Since under Allis-Chalmers a fine which restrains a union member from working during a strike is not an unfair labor practice, and since no other tenable theory of an unfair labor practice has been advanced in this case, the Board correctly ruled that it had no jurisdiction to consider the reasonableness of the fines.

. See NLRB v. Denver Building & Construction Trades Council, 341 U.S. 675, 691-692, 71 S.Ct. 943, 95 L.Ed. 1284 (1951).

. In O’Reilly v. NLRB, a case raising this same issue and decided by the court this day, petitioner frames this argument as follows:
“Enforcement of the Union’s rule against working during a strike by the imposition of a fine equal in amount to employee’s take-home pay serves in the *425instant case to deny completely that employee’s right to refrain from collective activity guaranteed in Section 7 of the Act. As suggested, above, the Union may have legitimate interest in protecting its own position, especially during a strike. It may take disciplinary action to deter recalcitrant and other members from undermining its status by the assessment of reasonable fines for strike breaking. In doing so, the Union furthers its own interest, and that of its membership, by action which necessarily infringes, but not to a prohibitive extent, the Section 7 rights of the members affected. “Although, as the Court suggests in Allis-Chalmers, the Union may be likened to a legislative body in that its action may tend to ‘restrict the rights of those whom it represents,’ nowhere does the Supreme Court begin to suggest that the Union in the legitimate exercise of its internal or external powers may deny its members’ Section 7 rights in their entirety. Yet the Union’s action in the instant case has precisely this effect. By assessing fines in the amount of take-home pay earned during a strike, the Union completely negates the positive value of a member’s exercise of his right not to participate in a work stoppage. Additionally, the Union makes clear to all other members that any future attempt at exercising this right not to strike will be completely frustrated by subsequent union action denying to those employees any remuneration they earn during the period of a strike. To permit sucli union action would render the Section 7 right permitting employees to refrain from collective activities utterly superfluous, and would deny any purpose of Congress in including these words in the Section. Whether by a holding that such a fine was not restraint or coercion within the meaning of Section 8(b)(1)(A), or that it was protected by the proviso to that Section, the sanctioning of such a fine would work directly against the clear intent of Congress in amending Sections 7 and 8.” Brief for Petitioner at 33-35, O’Reilly v. NLRB, 472 F.2d 426 (9th Cir. 1972).

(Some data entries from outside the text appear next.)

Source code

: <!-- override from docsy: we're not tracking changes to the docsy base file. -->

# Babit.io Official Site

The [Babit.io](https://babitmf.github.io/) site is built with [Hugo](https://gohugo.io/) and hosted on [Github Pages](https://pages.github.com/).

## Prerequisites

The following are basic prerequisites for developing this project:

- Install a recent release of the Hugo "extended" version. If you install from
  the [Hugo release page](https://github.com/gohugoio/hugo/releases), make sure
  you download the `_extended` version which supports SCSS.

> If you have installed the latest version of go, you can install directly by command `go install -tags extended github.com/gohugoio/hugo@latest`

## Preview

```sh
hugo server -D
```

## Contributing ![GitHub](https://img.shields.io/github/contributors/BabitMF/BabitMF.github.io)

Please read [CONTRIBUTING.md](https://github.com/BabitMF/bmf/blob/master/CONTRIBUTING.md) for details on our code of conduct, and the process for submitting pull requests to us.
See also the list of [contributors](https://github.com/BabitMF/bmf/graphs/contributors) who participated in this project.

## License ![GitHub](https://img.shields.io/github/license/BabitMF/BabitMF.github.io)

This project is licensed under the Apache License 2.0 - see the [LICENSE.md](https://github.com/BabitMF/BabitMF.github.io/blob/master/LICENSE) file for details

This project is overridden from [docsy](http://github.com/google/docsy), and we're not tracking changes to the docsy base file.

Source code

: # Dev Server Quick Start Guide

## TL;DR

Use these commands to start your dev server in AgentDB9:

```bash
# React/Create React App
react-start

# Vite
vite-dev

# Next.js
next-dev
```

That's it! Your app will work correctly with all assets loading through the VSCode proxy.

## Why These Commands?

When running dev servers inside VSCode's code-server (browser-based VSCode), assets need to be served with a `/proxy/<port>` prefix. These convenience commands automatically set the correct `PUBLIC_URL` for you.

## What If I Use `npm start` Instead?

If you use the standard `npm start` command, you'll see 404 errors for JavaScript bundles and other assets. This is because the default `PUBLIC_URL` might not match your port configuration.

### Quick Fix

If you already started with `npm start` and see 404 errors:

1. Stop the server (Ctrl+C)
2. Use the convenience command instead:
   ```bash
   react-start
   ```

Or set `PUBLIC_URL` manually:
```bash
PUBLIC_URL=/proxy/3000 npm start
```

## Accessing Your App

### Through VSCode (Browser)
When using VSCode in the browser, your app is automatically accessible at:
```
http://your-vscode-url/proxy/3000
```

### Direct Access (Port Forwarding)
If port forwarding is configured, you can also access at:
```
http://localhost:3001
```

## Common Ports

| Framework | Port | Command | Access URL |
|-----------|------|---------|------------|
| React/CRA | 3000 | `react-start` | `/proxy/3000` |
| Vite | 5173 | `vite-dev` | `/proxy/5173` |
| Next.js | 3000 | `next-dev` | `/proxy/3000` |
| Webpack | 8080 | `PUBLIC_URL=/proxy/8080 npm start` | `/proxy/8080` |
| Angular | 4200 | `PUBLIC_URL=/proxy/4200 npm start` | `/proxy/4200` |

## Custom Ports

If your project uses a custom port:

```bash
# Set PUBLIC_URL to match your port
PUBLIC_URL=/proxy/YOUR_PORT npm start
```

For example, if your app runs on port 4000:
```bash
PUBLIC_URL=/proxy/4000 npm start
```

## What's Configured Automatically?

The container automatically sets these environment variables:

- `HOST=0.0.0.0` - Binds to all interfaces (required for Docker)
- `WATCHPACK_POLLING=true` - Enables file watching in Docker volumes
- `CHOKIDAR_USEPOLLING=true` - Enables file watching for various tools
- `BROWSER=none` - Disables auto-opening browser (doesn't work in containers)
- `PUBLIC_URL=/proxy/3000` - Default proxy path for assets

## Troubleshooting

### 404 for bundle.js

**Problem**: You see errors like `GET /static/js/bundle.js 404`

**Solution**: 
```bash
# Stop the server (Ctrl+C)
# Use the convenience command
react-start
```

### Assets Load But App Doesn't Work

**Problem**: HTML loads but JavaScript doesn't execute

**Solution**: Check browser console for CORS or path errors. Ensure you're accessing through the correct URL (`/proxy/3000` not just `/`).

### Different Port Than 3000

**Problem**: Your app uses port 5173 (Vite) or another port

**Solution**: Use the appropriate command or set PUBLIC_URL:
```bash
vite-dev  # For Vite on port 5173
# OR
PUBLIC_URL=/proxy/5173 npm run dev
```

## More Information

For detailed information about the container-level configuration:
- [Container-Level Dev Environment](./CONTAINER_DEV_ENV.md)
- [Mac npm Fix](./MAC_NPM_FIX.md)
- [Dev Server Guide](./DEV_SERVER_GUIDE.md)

. Other arguments favoring Board jurisdiction are based on the preemption doctrine (Brief for Petitioner at 41 — 47, Morton Salt v. NLRB, No. 71-1853 (9th Cir. 1972)) and upon the advantage of uniform review of fines by a body economically accessible to the employee. See Booster Lodge No. 405 v. NLRB, supra, 459 F.2d at 1158. The preemption argument is undercut by the Supreme Court’s explicit acknowledgement of state court jurisdiction in Allis-Chalmers, 388 U.S. at 193 n. 32, 87 S.Ct. 2001. Uniformity and economic accessibility may be valid policy reaons for a legislative grant of jurisdiction to the Board, but they cannot furnish a basis for jurisdiction in the absence of such a grant.

. As counsel for the Board points out, when Congress undertook to regulate the internal disciplinary processes of unions by the passage of the Labor-Management Reporting and Disclosure Act of 1959, Pub.L.No. 86-257, Sept. 14, 1959, 73 Stat. 519, it vested the authority in the Department of Labor and the United States Courts, and not in the Board. State court remedies were expressly saved. See L.M.R.D.A. §§ 103 and 603(a) ; 29 U.S.C. §§ 413, 523(a).